LoadStoreTraits - Memory Access Optimization Engine#
Overview#
LoadStoreTraits is a critical optimization component that analyzes tile distributions to determine the most efficient memory access patterns. It serves as the engine behind TileWindow’s high-performance data movement, automatically identifying the best dimension for vectorization and creating optimized access sequences using space-filling curves.
At compile time, LoadStoreTraits performs compile-time analysis of the distribution pattern to extract key information about memory access opportunities. This analysis determines how many elements can be loaded or stored in a single instruction, which dimension provides the best vectorization opportunity, and what traversal order maximizes cache utilization. The result is a set of compile-time constants and methods that guide the runtime execution of load and store operations.
Key Concepts#
Vectorization Selection#
LoadStoreTraits analyzes tensor dimensions to find the optimal one for vectorized loads and stores, prioritizing:
Contiguous memory access (stride = 1)
Maximum vector length based on data type and hardware capabilities
Alignment requirements for efficient memory transactions
Space-Filling Curve Integration#
The system automatically creates a space-filling curve that maximizes cache utilization while respecting vectorization constraints. This ensures that consecutive memory accesses are spatially close, reducing cache misses and improving memory bandwidth utilization.

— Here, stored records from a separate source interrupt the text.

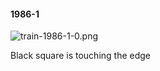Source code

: #### 1986-1
![train-1986-1-0.png](https://github.com/lil-lab/nlvr/raw/master/nlvr/train/images/6/train-1986-1-0.png "train-1986-1-0.png")

Black square is touching the edge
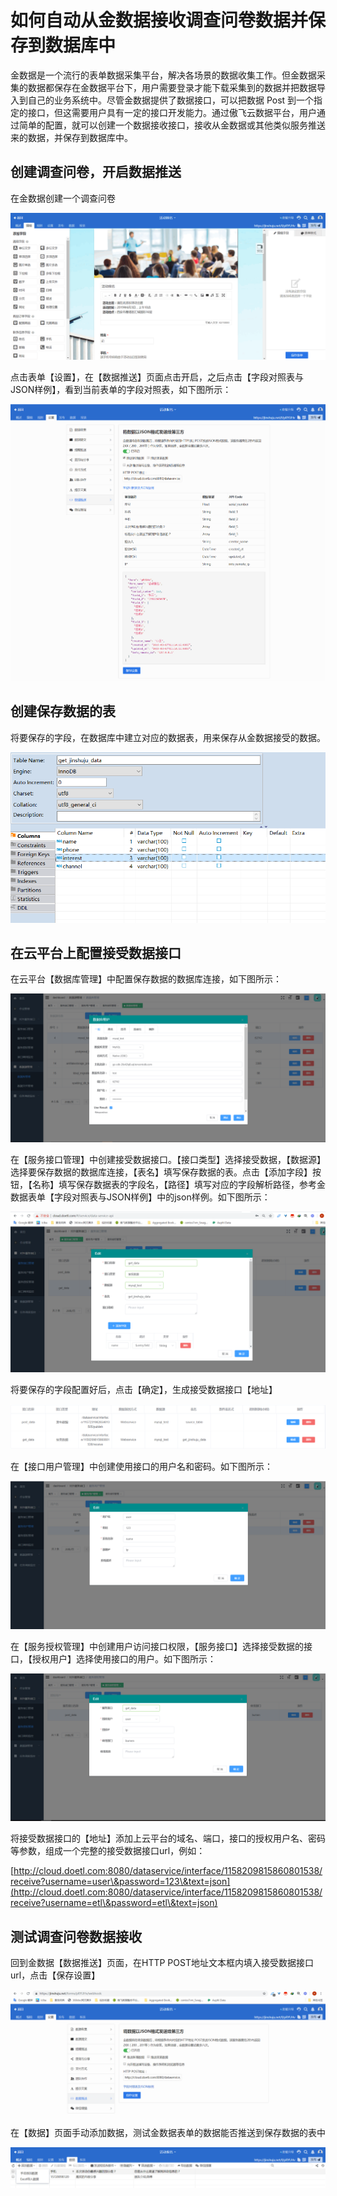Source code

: # 如何自动从金数据接收调查问卷数据并保存到数据库中

金数据是一个流行的表单数据采集平台，解决各场景的数据收集工作。但金数据采集的数据都保存在金数据平台下，用户需要登录才能下载采集到的数据并把数据导入到自己的业务系统中。尽管金数据提供了数据接口，可以把数据 Post 到一个指定的接口，但这需要用户具有一定的接口开发能力。通过傲飞云数据平台，用户通过简单的配置，就可以创建一个数据接收接口，接收从金数据或其他类似服务推送来的数据，并保存到数据库中。

## 创建调查问卷，开启数据推送

在金数据创建一个调查问卷

![](<../../.gitbook/assets/20190807184341 (1).png>)

点击表单【设置】，在【数据推送】页面点击开启，之后点击【字段对照表与JSON样例】，看到当前表单的字段对照表，如下图所示：

![](../../.gitbook/assets/20190807191418.png)

## 创建保存数据的表

将要保存的字段，在数据库中建立对应的数据表，用来保存从金数据接受的数据。

![](../../.gitbook/assets/20190807181943.png)

## 在云平台上配置接受数据接口

在云平台【数据库管理】中配置保存数据的数据库连接，如下图所示：

![](../../.gitbook/assets/20190807183437.png)

在【服务接口管理】中创建接受数据接口。【接口类型】选择接受数据，【数据源】选择要保存数据的数据库连接，【表名】填写保存数据的表。点击【添加字段】按钮，【名称】填写保存数据表的字段名，【路径】填写对应的字段解析路径，参考金数据表单【字段对照表与JSON样例】中的json样例。如下图所示：

![](<../../.gitbook/assets/20190807181623 (1).png>)

将要保存的字段配置好后，点击【确定】，生成接受数据接口【地址】

![](../../.gitbook/assets/20190807183033.png)

在【接口用户管理】中创建使用接口的用户名和密码。如下图所示：

![](<../../.gitbook/assets/20190807181500 (1).png>)

在【服务授权管理】中创建用户访问接口权限，【服务接口】选择接受数据的接口，【授权用户】选择使用接口的用户。如下图所示：

![](<../../.gitbook/assets/20190807180418 (1).png>)

将接受数据接口的【地址】添加上云平台的域名、端口，接口的授权用户名、密码等参数，组成一个完整的接受数据接口url，例如：

[http://cloud.doetl.com:8080/dataservice/interface/1158209815860801538/receive?username=user\&password=123\&text=json](http://cloud.doetl.com:8080/dataservice/interface/1158209815860801538/receive?username=etl\&password=etl\&text=json)

## 测试调查问卷数据接收

回到金数据【数据推送】页面，在HTTP POST地址文本框内填入接受数据接口url，点击【保存设置】

![](../../.gitbook/assets/20190807184535.png)

在【数据】页面手动添加数据，测试金数据表单的数据能否推送到保存数据的表中

![](../../.gitbook/assets/20190807185149.png)
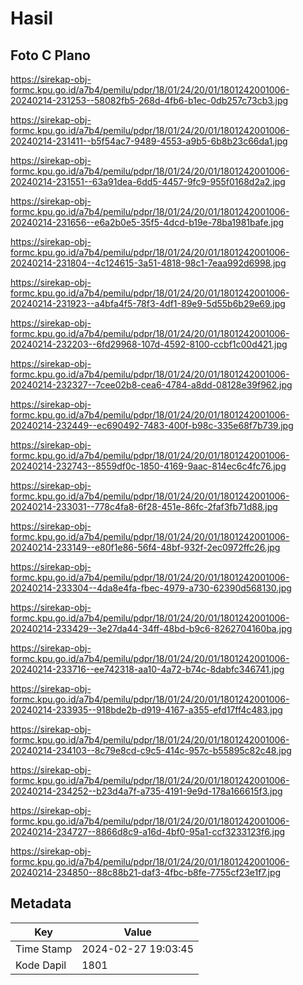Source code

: # Hasil

## Foto C Plano

https://sirekap-obj-formc.kpu.go.id/a7b4/pemilu/pdpr/18/01/24/20/01/1801242001006-20240214-231253--58082fb5-268d-4fb6-b1ec-0db257c73cb3.jpg

https://sirekap-obj-formc.kpu.go.id/a7b4/pemilu/pdpr/18/01/24/20/01/1801242001006-20240214-231411--b5f54ac7-9489-4553-a9b5-6b8b23c66da1.jpg

https://sirekap-obj-formc.kpu.go.id/a7b4/pemilu/pdpr/18/01/24/20/01/1801242001006-20240214-231551--63a91dea-6dd5-4457-9fc9-955f0168d2a2.jpg

https://sirekap-obj-formc.kpu.go.id/a7b4/pemilu/pdpr/18/01/24/20/01/1801242001006-20240214-231656--e6a2b0e5-35f5-4dcd-b19e-78ba1981bafe.jpg

https://sirekap-obj-formc.kpu.go.id/a7b4/pemilu/pdpr/18/01/24/20/01/1801242001006-20240214-231804--4c124615-3a51-4818-98c1-7eaa992d6998.jpg

https://sirekap-obj-formc.kpu.go.id/a7b4/pemilu/pdpr/18/01/24/20/01/1801242001006-20240214-231923--a4bfa4f5-78f3-4df1-89e9-5d55b6b29e69.jpg

https://sirekap-obj-formc.kpu.go.id/a7b4/pemilu/pdpr/18/01/24/20/01/1801242001006-20240214-232203--6fd29968-107d-4592-8100-ccbf1c00d421.jpg

https://sirekap-obj-formc.kpu.go.id/a7b4/pemilu/pdpr/18/01/24/20/01/1801242001006-20240214-232327--7cee02b8-cea6-4784-a8dd-08128e39f962.jpg

https://sirekap-obj-formc.kpu.go.id/a7b4/pemilu/pdpr/18/01/24/20/01/1801242001006-20240214-232449--ec690492-7483-400f-b98c-335e68f7b739.jpg

https://sirekap-obj-formc.kpu.go.id/a7b4/pemilu/pdpr/18/01/24/20/01/1801242001006-20240214-232743--8559df0c-1850-4169-9aac-814ec6c4fc76.jpg

https://sirekap-obj-formc.kpu.go.id/a7b4/pemilu/pdpr/18/01/24/20/01/1801242001006-20240214-233031--778c4fa8-6f28-451e-86fc-2faf3fb71d88.jpg

https://sirekap-obj-formc.kpu.go.id/a7b4/pemilu/pdpr/18/01/24/20/01/1801242001006-20240214-233149--e80f1e86-56f4-48bf-932f-2ec0972ffc26.jpg

https://sirekap-obj-formc.kpu.go.id/a7b4/pemilu/pdpr/18/01/24/20/01/1801242001006-20240214-233304--4da8e4fa-fbec-4979-a730-62390d568130.jpg

https://sirekap-obj-formc.kpu.go.id/a7b4/pemilu/pdpr/18/01/24/20/01/1801242001006-20240214-233429--3e27da44-34ff-48bd-b9c6-8262704160ba.jpg

https://sirekap-obj-formc.kpu.go.id/a7b4/pemilu/pdpr/18/01/24/20/01/1801242001006-20240214-233716--ee742318-aa10-4a72-b74c-8dabfc346741.jpg

https://sirekap-obj-formc.kpu.go.id/a7b4/pemilu/pdpr/18/01/24/20/01/1801242001006-20240214-233935--918bde2b-d919-4167-a355-efd17ff4c483.jpg

https://sirekap-obj-formc.kpu.go.id/a7b4/pemilu/pdpr/18/01/24/20/01/1801242001006-20240214-234103--8c79e8cd-c9c5-414c-957c-b55895c82c48.jpg

https://sirekap-obj-formc.kpu.go.id/a7b4/pemilu/pdpr/18/01/24/20/01/1801242001006-20240214-234252--b23d4a7f-a735-4191-9e9d-178a166615f3.jpg

https://sirekap-obj-formc.kpu.go.id/a7b4/pemilu/pdpr/18/01/24/20/01/1801242001006-20240214-234727--8866d8c9-a16d-4bf0-95a1-ccf3233123f6.jpg

https://sirekap-obj-formc.kpu.go.id/a7b4/pemilu/pdpr/18/01/24/20/01/1801242001006-20240214-234850--88c88b21-daf3-4fbc-b8fe-7755cf23e1f7.jpg


## Metadata

| Key        | Value               |
| ---------- | ------------------- |
| Time Stamp | 2024-02-27 19:03:45 |
| Kode Dapil | 1801                |



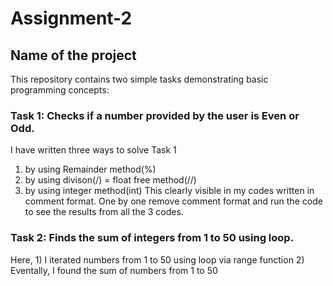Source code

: # Assignment-2
## Name of the project
This repository contains two simple tasks demonstrating basic programming concepts:
### Task 1: Checks if a number provided by the user is Even or Odd.
I have written three ways to solve Task 1
1) by using Remainder method(%)
2) by using divison(/) = float free method(//)
3) by using integer method(int)
This clearly visible in my codes written in comment format.
One by one remove comment format and run the code to see the results from all the 3 codes.
### Task 2: Finds the sum of integers from 1 to 50 using loop.
Here, 1) I iterated numbers from 1 to 50 using loop via range function
2) Eventally, I found the sum of numbers from 1 to 50
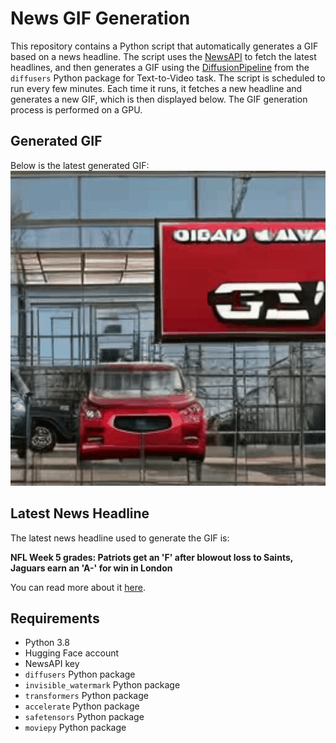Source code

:# News GIF Generation
This repository contains a Python script that automatically generates a GIF based on a news headline. The script uses the [NewsAPI](https://newsapi.org/) to fetch the latest headlines, and then generates a GIF using the [DiffusionPipeline](https://github.com/huggingface/diffusers) from the `diffusers` Python package for Text-to-Video task.
The script is scheduled to run every few minutes. Each time it runs, it fetches a new headline and generates a new GIF, which is then displayed below. The GIF generation process is performed on a GPU.

## Generated GIF
Below is the latest generated GIF:
![Generated GIF](output.gif?raw=true&v=1696904175)

## Latest News Headline
The latest news headline used to generate the GIF is:

**NFL Week 5 grades: Patriots get an 'F' after blowout loss to Saints, Jaguars earn an 'A-' for win in London**

You can read more about it [here](https://www.cbssports.com/nfl/news/nfl-week-5-grades-patriots-get-an-f-after-blowout-loss-to-saints-eagles-earn-an-a-for-beating-rams/).

## Requirements
- Python 3.8
- Hugging Face account
- NewsAPI key
- `diffusers` Python package
- `invisible_watermark` Python package
- `transformers` Python package
- `accelerate` Python package
- `safetensors` Python package
- `moviepy` Python package
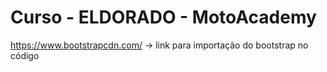 # Curso - ELDORADO - MotoAcademy

https://www.bootstrapcdn.com/ -> link para importação do bootstrap no código 
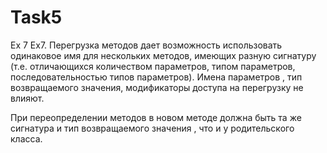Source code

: # Task5
Ex 7
Ex7. Перегрузка методов дает возможность использовать одинаковое имя для нескольких методов, 
имеющих разную сигнатуру (т.е. отличающихся количеством параметров, типом параметров, 
последовательностью типов параметров). Имена параметров , тип возвращаемого значения, модификаторы доступа на перегрузку не влияют.

При переопределении методов в новом методе должна быть та же сигнатура и тип возвращаемого значения , что и у родительского класса.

Access Pattern Optimization#
LoadStoreTraits manages the trade-off between vector size and number of memory accesses, finding a solution that minimizes total memory transactions while maximizing bandwidth utilization.
C++ Implementation#
The LoadStoreTraits class analyzes distribution patterns at compile time:
template <typename Distribution, typename DataType>
struct load_store_traits
{
// Compile-time analysis results
static constexpr index_t ndim_y = Distribution::ndim_y;
static constexpr index_t ndim_x = Distribution::ndim_x;
// Find which Y dimension has stride 1 (best for vectorization)
static constexpr index_t vector_dim_y = []() {
// Complex compile-time analysis to find optimal dimension
const auto strides = Distribution::calculate_y_strides();
for (index_t i = 0; i < ndim_y; ++i) {
if (strides[i] == 1) return i;
}
return ndim_y - 1; // Default to last dimension
}();
// Calculate how many scalars fit in a vector
static constexpr index_t scalar_per_vector = []() {
// Determine based on data type and hardware capabilities
if constexpr (sizeof(DataType) == 4) { // float32
return min(Distribution::get_y_length(vector_dim_y), 4);
} else if constexpr (sizeof(DataType) == 2) { // float16
return min(Distribution::get_y_length(vector_dim_y), 8);
}
return 1;
}();
// Total scalars accessed per memory operation
static constexpr index_t scalars_per_access = scalar_per_vector;
// Space-filling curve for optimal traversal
// See :ref:`ck_tile_space_filling_curve` for details
using sfc_type = space_filling_curve<ndim_y>;
static constexpr sfc_type sfc_ys = make_space_filling_curve<Distribution>();
// Total number of accesses needed
static constexpr index_t num_access =
Distribution::get_num_of_element_y() / scalars_per_access;
// Get Y indices for a given access
CK_TILE_DEVICE constexpr auto get_y_indices(index_t i_access) const
{
return sfc_ys.get_index(i_access);
}
// Get detailed vectorized access information
CK_TILE_DEVICE constexpr auto get_vectorized_access_info(index_t i_access) const
{
const auto base_indices = get_y_indices(i_access);
// Return structure with base indices, vector dimension, and size
return vectorized_access_info{
base_indices,
vector_dim_y,
scalar_per_vector
};
}
};
Vectorization Selection Algorithm#
LoadStoreTraits employs an advanced algorithm to select the best dimension for vectorization:
Example: Comparing Different Memory Layouts
// Row-major layout [4×16]
using RowMajorDist = tile_distribution_encoding<
sequence<>, // No replication
tuple<sequence<2, 2>, sequence<4, 4>>, // 4x16 total
tuple<sequence<1>, sequence<1>>, // Thread mapping
tuple<sequence<0>, sequence<0>>, // Minor indices
sequence<2, 4>, // Y-space per thread
sequence<1, 1> // Y-space minor
>;
// Column-major layout [16×4]
using ColMajorDist = tile_distribution_encoding<
sequence<>, // No replication
tuple<sequence<4, 4>, sequence<2, 2>>, // 16x4 total
tuple<sequence<1>, sequence<1>>, // Thread mapping
tuple<sequence<0>, sequence<0>>, // Minor indices
sequence<4, 2>, // Y-space per thread
sequence<1, 1> // Y-space minor
>;
// LoadStoreTraits analysis
using RowTraits = load_store_traits<RowMajorDist, float>;
using ColTraits = load_store_traits<ColMajorDist, float>;
// Row-major: vectorizes dimension 1 (4 elements)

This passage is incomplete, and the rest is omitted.